Last Updated on November 12, 2025 by Don Gerig, RDCS
The right ventricle (RV) is now fully recognized as a key driver of outcomes across multiple disease states — including pulmonary hypertension (PH), valvular heart disease, congenital heart disease, and heart failure.
For sonographers and cardiologists, the challenge lies not only in imaging the RV but in understanding how it responds and adapts to pressure overload. As pulmonary pressures rise, the RV can adapt successfully for a time… until those mechanisms fail.
In this article, we’ll explain how to differentiate adaptive vs maladaptive right-ventricular remodeling in pulmonary hypertension using echocardiography, highlighting key imaging features, physiologic differences, and what each pattern means clinically.
Understanding Right Ventricular Remodeling in PH
Right heart remodeling in pulmonary hypertension follows a continuum rather than a single event.
- Early Phase: The RV adapts to increased afterload through hypertrophy and augmented contractility.
- Progressive Phase: As the disease advances, the RV can no longer sustain this response. Contractility becomes insufficient, leading to dilation, rising filling pressures, and eventual right heart failure.
Recognizing this transition from adaptive to maladaptive remodeling — and the corresponding shift from coupling to uncoupling — is critical for prognosis, risk stratification, and therapeutic timing.
🟢 Adaptive Right Ventricular Remodeling
Defining Adaptive Remodeling
Early compensatory response of the RV to increased afterload. To overcome the increase in afterload the initial adaptive response to PH is the RV’s effort to increase contractility. The increased contractility results in an increase in tissue thickness and mass.
In this stage, the RV increases its contractility to preserve forward flow. To support this, it undergoes concentric hypertrophy, thickening the wall to normalize wall stress and maintain stroke volume.
Echocardiographic Features of Adaptive Remodeling

- Concentric RV hypertrophy (increased wall thickness, normal cavity size)
- Preserved RV systolic function (normal TAPSE, S′, FAC, strain)
- Minimal or no RV dilation
- Normal interventricular septal curvature (round LV)

Clinical Implications of Adaptive Remodeling
- The RV successfully maintains cardiac output despite elevated afterload.
- Patients are often asymptomatic or mildly symptomatic.
- This corresponds to a coupled RV–PA state.
🔴 Maladaptive Right Ventricular Remodeling
At this stage, the RV reaches the limits of its adaptive capacity. The contractile reserve is exhausted and the systolic function declines.
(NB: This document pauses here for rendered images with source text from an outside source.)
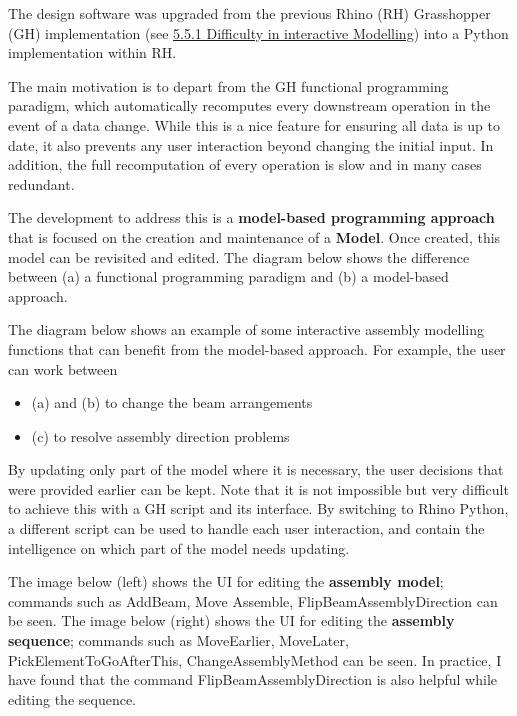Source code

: The design software was upgraded from the previous Rhino (RH) Grasshopper (GH) implementation (see \ul{5.5.1 Difficulty in interactive Modelling}) into a Python implementation within RH.

The main motivation is to depart from the GH functional programming paradigm, which automatically recomputes every downstream operation in the event of a data change. While this is a nice feature for ensuring all data is up to date, it also prevents any user interaction beyond changing the initial input. In addition, the full recomputation of every operation is slow and in many cases redundant.

The development to address this is a \textbf{model-based programming approach} that is focused on the creation and maintenance of a \textbf{Model}. Once created, this model can be revisited and edited. The diagram below shows the difference between (a) a functional programming paradigm and (b) a model-based approach.



The diagram below shows an example of some interactive assembly modelling functions that can benefit from the model-based approach. For example, the user can work between

\begin{itemize}
	\item (a) and (b) to change the beam arrangements

	\item (c) to resolve assembly direction problems

\end{itemize}
By updating only part of the model where it is necessary, the user decisions that were provided earlier can be kept. Note that it is not impossible but very difficult to achieve this with a GH script and its interface. By switching to Rhino Python, a different script can be used to handle each user interaction, and contain the intelligence on which part of the model needs updating.



The image below (left) shows the UI for editing the \textbf{assembly model}; commands such as AddBeam, Move Assemble, FlipBeamAssemblyDirection can be seen. The image below (right) shows the UI for editing the \textbf{assembly sequence}; commands such as MoveEarlier, MoveLater, PickElementToGoAfterThis, ChangeAssemblyMethod can be seen. In practice, I have found that the command FlipBeamAssemblyDirection is also helpful while editing the sequence.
RV dilation replaces earlier hypertrophy.
Echocardiographic Features of Maladaptive Remodeling

- RV dilation with thinning of the wall
- Reduced systolic function:
- TAPSE ↓ (<17 mm)
- S′ ↓ (<9.5 cm/s)
- FAC ↓ (<35%)
- RV longitudinal strain less negative than –20%
- Flattened or leftward-bowed interventricular septum (“D-shaped LV”)
- Right atrial enlargement, annular dilation, and functional TR

Clinical Implications of Maladaptive Remodeling
- Declining stroke volume and cardiac output
- Rising right atrial pressure and systemic congestion
- Associated with onset of right heart failure, rising symptoms, and poor prognosis.
- RV-PA uncoupling (contractility no longer matched to afterload)
Comparing Adaptive and Maladaptive Patterns
| Pattern | Echo Findings | Clinical Meaning |
|---|---|---|
| Adaptive (compensated) | RV thickening, concentric remodeling, preserved function, minimal dilation | Early stage; RV maintains cardiac output despite elevated afterload. |
| Maladaptive (decompensated) | RV dilation, wall thinning, septal flattening, RA enlargement, reduced function | Advanced stage; RV–PA uncoupling, rising filling pressures, poor prognosis. |
Conclusion
Right-ventricular remodeling in pulmonary hypertension is a story of adaptation versus exhaustion.
- In its early, adaptive phase, the RV responds intelligently—thickening its wall and boosting contractility to preserve forward flow and protect the left ventricle.
- Over time, persistent pressure overload overwhelms this system, leading to maladaptive changes marked by dilation, declining function, and rising right-sided pressures.
Recognizing where your patient lies on this spectrum is critical: it allows you to anticipate decompensation, adjust therapy, and monitor response.